I never thought they would still be as tame as when we got them but they are and move really enjoy having them around. I never seen one in winter time before but the amount of fur these 2 have now got is huge so soft makes them look 3 times what they really are. maybe get abit fluffyer we will see. my son prob loves them more than us stroking them and feeding them:flrt:


----------



## Loderuna (Mar 9, 2010)

They look great! Are they in the house full time, or do they get kennelled? What are they like in the house?


----------



## freekygeeky (May 25, 2007)

They look brilliant
I did some reading up on these a while back
but it was suggested that they werent too friendly..
yours seem to be!



on a different note, are these the animals PETA are always on about, being used for fur?


----------



## philipniceguy (Mar 31, 2008)

Loderuna said:


> They look great! Are they in the house full time, or do they get kennelled? What are they like in the house?


they are not in the house all the time. come in for a few hours most days but don't stay in as they get into everything so need your eyes open to much to be 24/7 though they dont destroy much just dont want them playing with some things eg kids toys and ornaments :lol2:. they are not kennelled, they have a outside area with indoor brick sleeping area via hole in the wall but most days we open the door and they get freedom of the garden and house when we not busy normally few hours a day.


----------



## Loderuna (Mar 9, 2010)

Cool - sounds very much like how I keep my skunks - enclosures in the garage when I'm out and overnight, but access to house and garden during the day when I'm home to supervise. Wonder how raccoon dogs would get on with the skunks!?

Raccoon dogs are on my wish list for when my elderly chinchillas have passed on - I could build a lovely kennel where their shed is!:whistling2:


----------



## danabanana (Sep 16, 2008)

freekygeeky said:


> on a different note, are these the animals PETA are always on about, being used for fur?


Yes


----------



## freekygeeky (May 25, 2007)

danabanana said:


> Yes


horrific.


----------



## philipniceguy (Mar 31, 2008)

freekygeeky said:


> They look brilliant
> I did some reading up on these a while back
> but it was suggested that they werent too friendly..
> yours seem to be!
> ...


as already stated yes they are used for fur trade, i can see why wonderful fur but its a real shame they are. i never come across anyone saying there not friendly to be honest raccoons yes but not raccoon dogs, i know of a few owners all of which say they are tame, i think they have a fantastic temperment, just a shame they cant learn commands like a dog eg leave :lol2:. though they do come running when called.



Loderuna said:


> Cool - sounds very much like how I keep my skunks - enclosures in the garage when I'm out and overnight, but access to house and garden during the day when I'm home to supervise.
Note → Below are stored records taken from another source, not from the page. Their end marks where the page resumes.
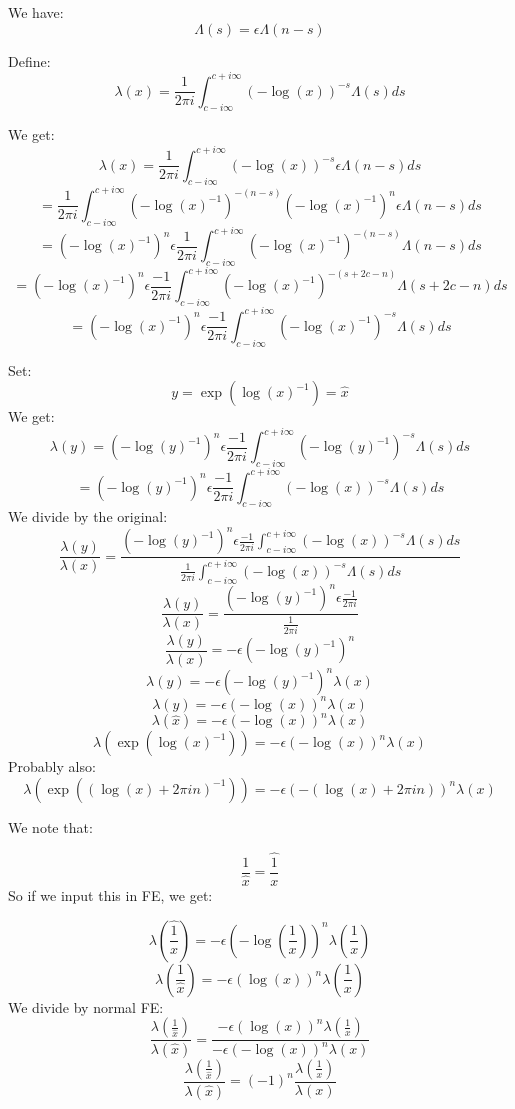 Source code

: \documentclass[a4paper]{amsart}
\begin{document}
We have: 
$$\Lambda(s) = \epsilon \Lambda(n - s)$$

Define: 
$$\lambda(x) = \frac{1}{2\pi i} \int_{c - i\infty}^{c + i\infty} (-\log(x))^{-s} \Lambda(s) ds$$

We get:
$$\lambda(x) = \frac{1}{2\pi i} \int_{c - i\infty}^{c + i\infty} (-\log(x))^{-s} \epsilon \Lambda(n - s) ds$$
$$ = \frac{1}{2\pi i} \int_{c - i\infty}^{c + i\infty} (-\log(x)^{-1})^{-(n - s)} (-\log(x)^{-1})^{n} \epsilon \Lambda(n - s) ds$$
$$ = (-\log(x)^{-1})^{n} \epsilon \frac{1}{2\pi i} \int_{c - i\infty}^{c + i\infty} (-\log(x)^{-1})^{-(n - s)} \Lambda(n - s) ds$$
$$ = (-\log(x)^{-1})^{n} \epsilon \frac{-1}{2\pi i} \int_{c - i\infty}^{c + i\infty} (-\log(x)^{-1})^{-(s + 2c - n)} \Lambda(s + 2c - n) ds$$
$$ = (-\log(x)^{-1})^{n} \epsilon \frac{-1}{2\pi i} \int_{c - i\infty}^{c + i\infty} (-\log(x)^{-1})^{-s} \Lambda(s) ds$$

Set: 
$$y = \exp(\log(x)^{-1}) = \hat{x}$$
We get: 
$$\lambda(y) = (-\log(y)^{-1})^{n} \epsilon \frac{-1}{2\pi i} \int_{c - i\infty}^{c + i\infty} (-\log(y)^{-1})^{-s} \Lambda(s) ds$$
$$ = (-\log(y)^{-1})^{n} \epsilon \frac{-1}{2\pi i} \int_{c - i\infty}^{c + i\infty} (-\log(x))^{-s} \Lambda(s) ds$$
We divide by the original:
$$\frac{\lambda(y)}{\lambda(x)} = \frac{(-\log(y)^{-1})^{n} \epsilon \frac{-1}{2\pi i} \int_{c - i\infty}^{c + i\infty} (-\log(x))^{-s} \Lambda(s) ds}{\frac{1}{2\pi i} \int_{c - i\infty}^{c + i\infty} (-\log(x))^{-s} \Lambda(s) ds}$$
$$\frac{\lambda(y)}{\lambda(x)} = \frac{(-\log(y)^{-1})^{n} \epsilon \frac{-1}{2\pi i}}{\frac{1}{2\pi i}}$$
$$\frac{\lambda(y)}{\lambda(x)} = -\epsilon(-\log(y)^{-1})^{n}$$
$$\lambda(y) = -\epsilon(-\log(y)^{-1})^{n}\lambda(x)$$
$$\lambda(y) = -\epsilon(-\log(x))^{n}\lambda(x)$$
$$\lambda(\hat{x}) = -\epsilon(-\log(x))^{n}\lambda(x)$$
$$\lambda(\exp(\log(x)^{-1})) = -\epsilon(-\log(x))^{n}\lambda(x)$$
Probably also:
$$\lambda(\exp((\log(x) + 2\pi i n)^{-1})) = -\epsilon(-(\log(x) + 2\pi i n))^{n}\lambda(x)$$

We note that:

$$\frac{1}{\hat{x}} = \hat{\frac{1}{x}}$$
So if we input this in FE, we get:

$$\lambda(\hat{\frac{1}{x}}) = -\epsilon(-\log(\frac{1}{x}))^{n}\lambda(\frac{1}{x})$$
$$\lambda(\frac{1}{\hat{x}}) = -\epsilon(\log(x))^{n}\lambda(\frac{1}{x})$$
We divide by normal FE:
$$\frac{\lambda(\frac{1}{\hat{x}})}{\lambda(\hat{x})} = \frac{-\epsilon(\log(x))^{n}\lambda(\frac{1}{x})}{-\epsilon(-\log(x))^{n}\lambda(x)}$$
$$\frac{\lambda(\frac{1}{\hat{x}})}{\lambda(\hat{x})} = (-1)^n \frac{\lambda(\frac{1}{x})}{\lambda(x)}$$
\end{document}
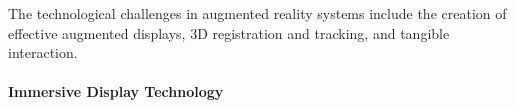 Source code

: \documentclass[10pt,twocolumn,letterpaper]{article}
\begin{document}


The technological challenges in augmented reality systems
include the creation of effective augmented displays, 3D
registration and tracking, and tangible interaction.



\vspace{-0.15in}
\paragraph{Immersive Display Technology} 
\end{document}
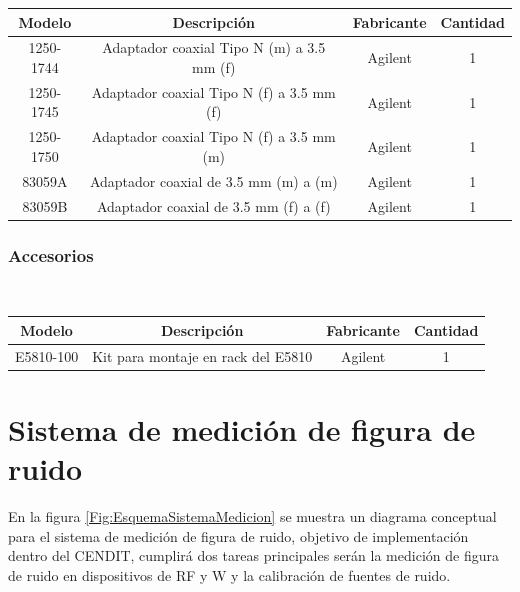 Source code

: 		\begin{table}[h!]
			\centering
						
			\tablefirsthead{}
			\tablehead{}
			\tabletail{}
			\tablelasttail{}
			\begin{tabular}{|c|c|c|c|}
				\hline
				 Modelo 	& Descripción & Fabricante & Cantidad \\
				\hline
				 1250-1744 	& Adaptador coaxial Tipo N (m) a 3.5 mm (f) & Agilent & 1 \\
				\hline
				 1250-1745 	& Adaptador coaxial Tipo N (f) a 3.5 mm (f) & Agilent & 1 \\
				\hline
				 1250-1750 	& Adaptador coaxial Tipo N (f) a 3.5 mm (m) & Agilent & 1 \\
				\hline
				 83059A 	& Adaptador coaxial de 3.5 mm (m) a (m) & Agilent &	 1 \\
				\hline
				 83059B 	& Adaptador coaxial de 3.5 mm (f) a (f) & Agilent & 1 \\
				\hline
			\end{tabular}
		\end{table}
	
	\subsubsection{Accesorios}	
		~		
		
		\begin{table}[h!]
			\centering			
			
			\tablefirsthead{}
			\tablehead{}
			\tabletail{}
			\tablelasttail{}
			\begin{tabular}{|c|c|c|c|}
				\hline
				 Modelo	 	& Descripción & Fabricante & Cantidad \\
				\hline
				 E5810-100 	& Kit para montaje en rack del E5810 & Agilent & 1 \\
				\hline
			\end{tabular}
		\end{table}
	
	\clearpage
	
	\section{Sistema de medición de figura de ruido}
	
	En la figura \ref{Fig:EsquemaSistemaMedicion} se muestra un diagrama conceptual para el sistema de medición de figura de ruido, objetivo de implementación dentro del CENDIT, cumplirá dos tareas principales serán la medición de figura de ruido en dispositivos de RF y {\textmu}W y la calibración de fuentes de ruido.
	
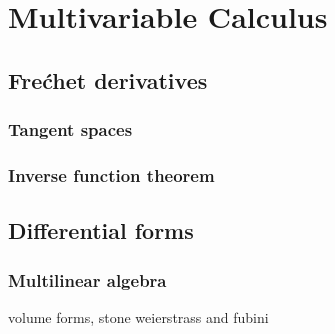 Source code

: \documentclass{../note}
\begin{document}
\chapter{}





\part{Multivariable Calculus}
\chapter{Fre\'chet derivatives}
\section{Tangent spaces}
\begin{prb}

\end{prb}

\section{Inverse function theorem}






\chapter{Differential forms}
\section{Multilinear algebra}

\begin{prb}
\end{prb}

\begin{prb}
\end{prb}



\begin{prb}
\end{prb}


\begin{prb}
volume forms,
stone weierstrass and fubini
\end{prb}
\end{document}
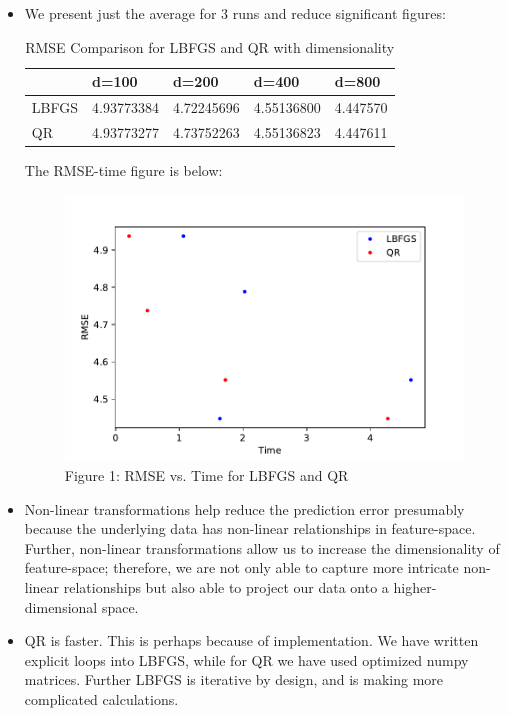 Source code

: \documentclass[submit]{harvardml}
\begin{document}
\begin{itemize}
	\item We present just the average for 3 runs and reduce significant figures:

\begin{table}[tbh]
\centering
\caption{RMSE Comparison for LBFGS and QR with dimensionality}
\label{my-label}
\begin{tabular}{@{}lllll@{}}
\toprule
      & d=100        & d=200        & d=400        & d=800      \\ \midrule
LBFGS & 4.93773384 & 4.72245696 & 4.55136800 & 4.447570 \\
QR    & 4.93773277 & 4.73752263 & 4.55136823 & 4.447611 \\ \bottomrule
\end{tabular}
\end{table}

The RMSE-time figure is below:
\begin{figure}[tbh!]
	\centering
	\includegraphics[scale=0.7]{rmse-time.pdf}
	\caption{Figure 1: RMSE vs. Time for LBFGS and QR}
\end{figure}
	\item Non-linear transformations help reduce the prediction error presumably because the underlying data has non-linear relationships in feature-space. Further, non-linear transformations allow us to increase the dimensionality of feature-space; therefore, we are not only able to capture more intricate non-linear relationships but also able to project our data onto a higher-dimensional space.
	\item QR is faster. This is perhaps because of implementation. We have written explicit loops into LBFGS, while for QR we have used optimized numpy matrices. Further LBFGS is iterative by design, and is making more complicated calculations.
\end{itemize}
\end{document}
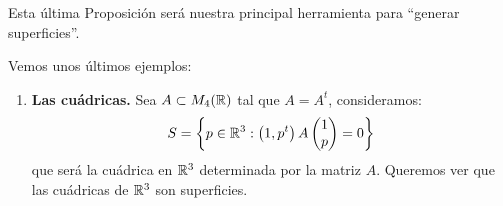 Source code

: \noindent
Esta última Proposición será nuestra principal herramienta para ``generar superficies''.

\begin{ejemplo}
    Vemos unos últimos ejemplos:
    \begin{enumerate}
        \item[7.] \textbf{Las cuádricas.} Sea $A\subset M_4(\bb{R})$ tal que $A=A^t$, consideramos:
        \begin{gather*}
            S = \left\{p\in \bb{R}^3 : \left(1,p^t\right)A \begin{pmatrix} 1\\p\end{pmatrix} = 0\right\} 
        \end{gather*}
        que será la cuádrica en $\bb{R}^3$ determinada por la matriz $A$. Queremos ver que las cuádricas de $\bb{R}^3$ son superficies.\\


\end{enumerate}
\end{ejemplo}
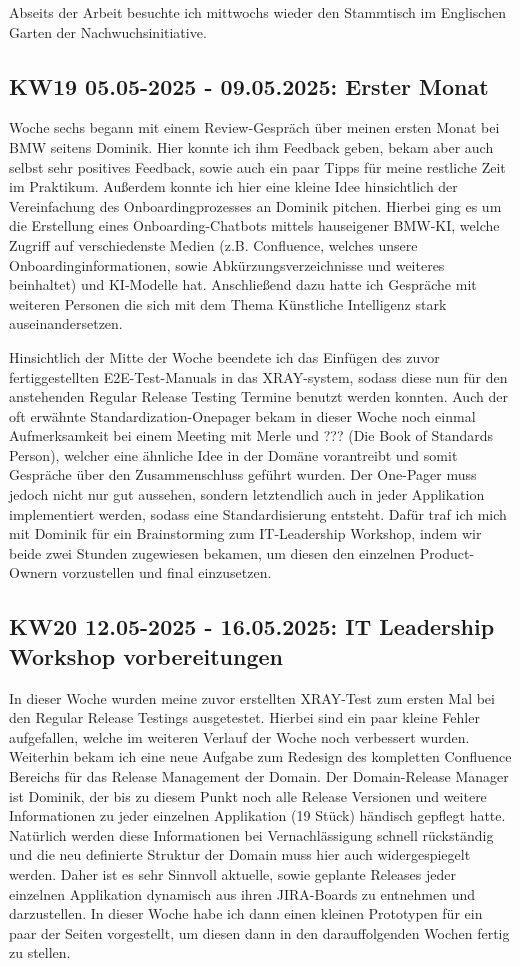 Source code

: Abseits der Arbeit besuchte ich mittwochs wieder den Stammtisch im Englischen Garten der Nachwuchsinitiative.


\subsection{KW19 05.05-2025 - 09.05.2025: Erster Monat}
Woche sechs begann mit einem Review-Gespräch über meinen ersten Monat bei BMW seitens Dominik. 
Hier konnte ich ihm Feedback geben, bekam aber auch selbst sehr positives Feedback, sowie auch ein paar Tipps für meine restliche Zeit im Praktikum.
Außerdem konnte ich hier eine kleine Idee hinsichtlich der Vereinfachung des Onboardingprozesses an Dominik pitchen. 
Hierbei ging es um die Erstellung eines Onboarding-Chatbots mittels hauseigener BMW-KI, welche Zugriff auf verschiedenste Medien (z.B. Confluence, welches unsere Onboardinginformationen, sowie Abkürzungsverzeichnisse und weiteres beinhaltet) und KI-Modelle hat.
Anschließend dazu hatte ich Gespräche mit weiteren Personen die sich mit dem Thema Künstliche Intelligenz stark auseinandersetzen.

Hinsichtlich der Mitte der Woche beendete ich das Einfügen des zuvor fertiggestellten \ac{E2E}-Test-Manuals in das XRAY-system, sodass diese nun für den anstehenden Regular Release Testing Termine benutzt werden konnten.
Auch der oft erwähnte Standardization-Onepager bekam in dieser Woche noch einmal Aufmerksamkeit bei einem Meeting mit Merle und ??? (Die Book of Standards Person), welcher eine ähnliche Idee in der Domäne vorantreibt und somit Gespräche über den Zusammenschluss geführt wurden.
Der One-Pager muss jedoch nicht nur gut aussehen, sondern letztendlich auch in jeder Applikation implementiert werden, sodass eine Standardisierung entsteht.
Dafür traf ich mich mit Dominik für ein Brainstorming zum IT-Leadership Workshop, indem wir beide zwei Stunden zugewiesen bekamen, um diesen den einzelnen Product-Ownern vorzustellen und final einzusetzen.


\subsection{KW20 12.05-2025 - 16.05.2025: IT Leadership Workshop vorbereitungen}
In dieser Woche wurden meine zuvor erstellten XRAY-Test zum ersten Mal bei den Regular Release Testings ausgetestet.
Hierbei sind ein paar kleine Fehler aufgefallen, welche im weiteren Verlauf der Woche noch verbessert wurden.
Weiterhin bekam ich eine neue Aufgabe zum Redesign des kompletten Confluence Bereichs für das Release Management der Domain.
Der Domain-Release Manager ist Dominik, der bis zu diesem Punkt noch alle Release Versionen und weitere Informationen zu jeder einzelnen Applikation (19 Stück) händisch gepflegt hatte.
Natürlich werden diese Informationen bei Vernachlässigung schnell rückständig und die neu definierte Struktur der Domain muss hier auch widergespiegelt werden.
Daher ist es sehr Sinnvoll aktuelle, sowie geplante Releases jeder einzelnen Applikation dynamisch aus ihren JIRA-Boards zu entnehmen und darzustellen. 
In dieser Woche habe ich dann einen kleinen Prototypen für ein paar der Seiten vorgestellt, um diesen dann in den darauffolgenden Wochen fertig zu stellen.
Wonder how raccoon dogs would get on with the skunks!?
> 
> Raccoon dogs are on my wish list for when my elderly chinchillas have passed on - I could build a lovely kennel where their shed is!:whistling2:


the two i have get on well with my rottweilers and my son/friends but they never been around animals of similer sizes to them but my next doors cat jumped in the garden and coco (female) chased it but of course cat just went up the fence and coco couldn't follow, though she did try


----------



## danabanana (Sep 16, 2008)

philipniceguy said:


> just a shame they cant learn commands like a dog eg leave :lol2:. though they do come running when called.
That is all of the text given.